To do:
Could you reproduce every entry as it stands, leaving the pictures behind?

━━ Exercise input ━━

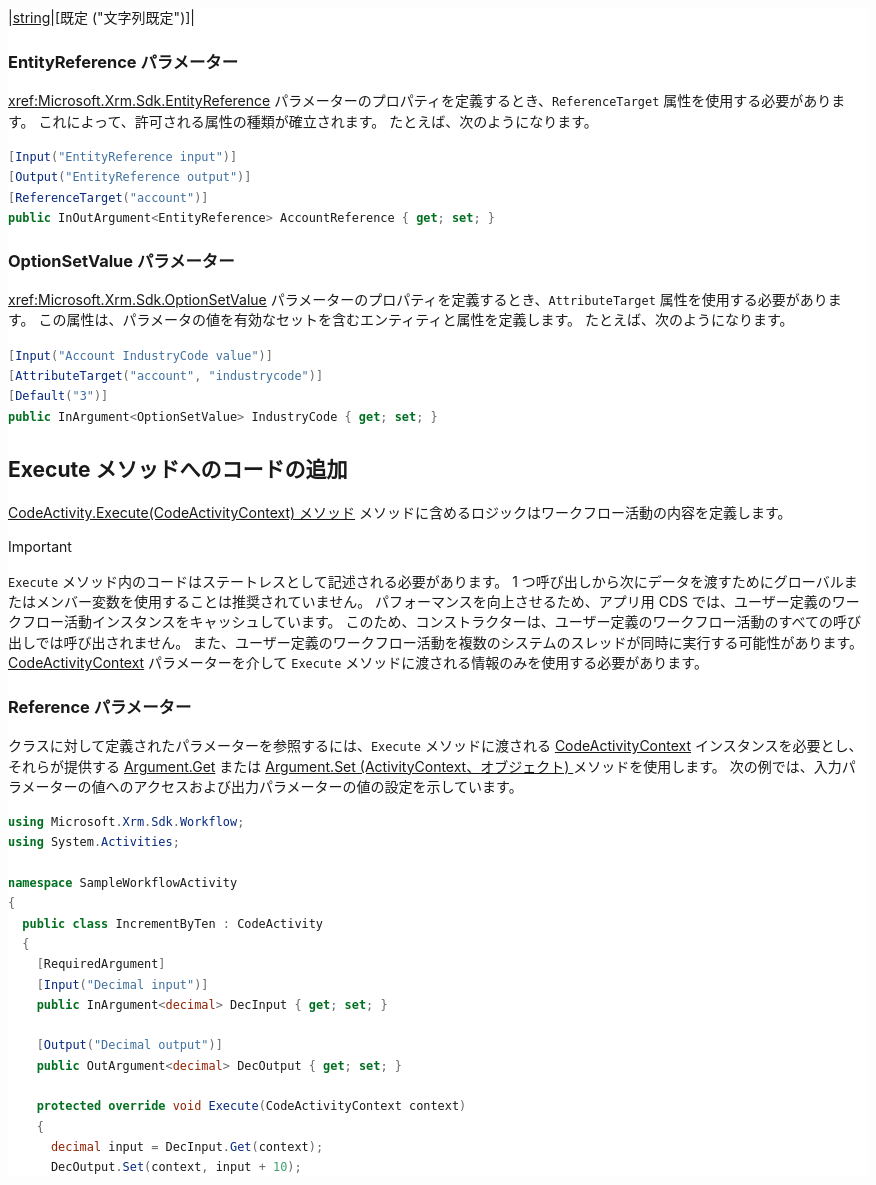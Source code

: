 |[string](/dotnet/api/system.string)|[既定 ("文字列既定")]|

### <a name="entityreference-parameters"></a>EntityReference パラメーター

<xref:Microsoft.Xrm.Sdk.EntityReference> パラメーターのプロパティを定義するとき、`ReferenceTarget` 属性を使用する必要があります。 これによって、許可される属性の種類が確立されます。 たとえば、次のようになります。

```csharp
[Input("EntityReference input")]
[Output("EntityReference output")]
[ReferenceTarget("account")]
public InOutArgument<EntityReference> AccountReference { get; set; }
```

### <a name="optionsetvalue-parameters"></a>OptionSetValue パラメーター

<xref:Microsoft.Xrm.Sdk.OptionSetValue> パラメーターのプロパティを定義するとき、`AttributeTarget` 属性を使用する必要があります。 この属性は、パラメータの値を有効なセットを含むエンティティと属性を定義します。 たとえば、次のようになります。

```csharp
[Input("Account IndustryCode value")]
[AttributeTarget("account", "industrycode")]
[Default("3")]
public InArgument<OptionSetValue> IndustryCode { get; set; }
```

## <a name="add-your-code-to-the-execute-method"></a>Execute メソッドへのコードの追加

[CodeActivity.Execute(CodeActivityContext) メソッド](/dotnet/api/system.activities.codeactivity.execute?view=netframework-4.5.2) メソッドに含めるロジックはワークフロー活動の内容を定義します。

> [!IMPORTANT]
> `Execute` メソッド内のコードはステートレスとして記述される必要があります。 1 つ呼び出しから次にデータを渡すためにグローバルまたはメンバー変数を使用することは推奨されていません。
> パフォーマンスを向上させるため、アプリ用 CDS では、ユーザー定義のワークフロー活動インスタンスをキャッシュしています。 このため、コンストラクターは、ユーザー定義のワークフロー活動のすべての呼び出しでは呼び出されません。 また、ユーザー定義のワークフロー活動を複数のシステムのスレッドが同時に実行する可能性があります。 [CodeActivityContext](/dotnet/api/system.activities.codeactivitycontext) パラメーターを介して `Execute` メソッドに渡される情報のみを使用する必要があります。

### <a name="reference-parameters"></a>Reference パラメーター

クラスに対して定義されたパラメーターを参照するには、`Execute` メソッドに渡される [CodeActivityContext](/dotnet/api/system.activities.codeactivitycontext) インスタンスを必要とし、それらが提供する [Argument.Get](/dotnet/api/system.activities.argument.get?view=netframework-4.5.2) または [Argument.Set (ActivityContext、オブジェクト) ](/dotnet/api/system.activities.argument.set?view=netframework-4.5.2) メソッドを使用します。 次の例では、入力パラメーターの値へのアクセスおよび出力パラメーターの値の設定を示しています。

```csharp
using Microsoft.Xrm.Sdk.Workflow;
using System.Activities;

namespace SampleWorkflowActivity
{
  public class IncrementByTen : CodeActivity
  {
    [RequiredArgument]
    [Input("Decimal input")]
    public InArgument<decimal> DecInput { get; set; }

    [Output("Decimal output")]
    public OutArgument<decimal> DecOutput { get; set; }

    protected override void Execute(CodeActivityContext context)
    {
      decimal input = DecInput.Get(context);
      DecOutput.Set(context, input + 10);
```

━━━

Exercise result:
Source code

: |[string](/dotnet/api/system.string)|[既定 ("文字列既定")]|

### <a name="entityreference-parameters"></a>EntityReference パラメーター

<xref:Microsoft.Xrm.Sdk.EntityReference> パラメーターのプロパティを定義するとき、`ReferenceTarget` 属性を使用する必要があります。 これによって、許可される属性の種類が確立されます。 たとえば、次のようになります。

```csharp
[Input("EntityReference input")]
[Output("EntityReference output")]
[ReferenceTarget("account")]
public InOutArgument<EntityReference> AccountReference { get; set; }
```

### <a name="optionsetvalue-parameters"></a>OptionSetValue パラメーター

<xref:Microsoft.Xrm.Sdk.OptionSetValue> パラメーターのプロパティを定義するとき、`AttributeTarget` 属性を使用する必要があります。 この属性は、パラメータの値を有効なセットを含むエンティティと属性を定義します。 たとえば、次のようになります。

```csharp
[Input("Account IndustryCode value")]
[AttributeTarget("account", "industrycode")]
[Default("3")]
public InArgument<OptionSetValue> IndustryCode { get; set; }
```

## <a name="add-your-code-to-the-execute-method"></a>Execute メソッドへのコードの追加

[CodeActivity.Execute(CodeActivityContext) メソッド](/dotnet/api/system.activities.codeactivity.execute?view=netframework-4.5.2) メソッドに含めるロジックはワークフロー活動の内容を定義します。

> [!IMPORTANT]
> `Execute` メソッド内のコードはステートレスとして記述される必要があります。 1 つ呼び出しから次にデータを渡すためにグローバルまたはメンバー変数を使用することは推奨されていません。
> パフォーマンスを向上させるため、アプリ用 CDS では、ユーザー定義のワークフロー活動インスタンスをキャッシュしています。 このため、コンストラクターは、ユーザー定義のワークフロー活動のすべての呼び出しでは呼び出されません。 また、ユーザー定義のワークフロー活動を複数のシステムのスレッドが同時に実行する可能性があります。 [CodeActivityContext](/dotnet/api/system.activities.codeactivitycontext) パラメーターを介して `Execute` メソッドに渡される情報のみを使用する必要があります。

### <a name="reference-parameters"></a>Reference パラメーター

クラスに対して定義されたパラメーターを参照するには、`Execute` メソッドに渡される [CodeActivityContext](/dotnet/api/system.activities.codeactivitycontext) インスタンスを必要とし、それらが提供する [Argument.Get](/dotnet/api/system.activities.argument.get?view=netframework-4.5.2) または [Argument.Set (ActivityContext、オブジェクト) ](/dotnet/api/system.activities.argument.set?view=netframework-4.5.2) メソッドを使用します。 次の例では、入力パラメーターの値へのアクセスおよび出力パラメーターの値の設定を示しています。

```csharp
using Microsoft.Xrm.Sdk.Workflow;
using System.Activities;

namespace SampleWorkflowActivity
{
  public class IncrementByTen : CodeActivity
  {
    [RequiredArgument]
    [Input("Decimal input")]
    public InArgument<decimal> DecInput { get; set; }

    [Output("Decimal output")]
    public OutArgument<decimal> DecOutput { get; set; }

    protected override void Execute(CodeActivityContext context)
    {
      decimal input = DecInput.Get(context);
      DecOutput.Set(context, input + 10);
```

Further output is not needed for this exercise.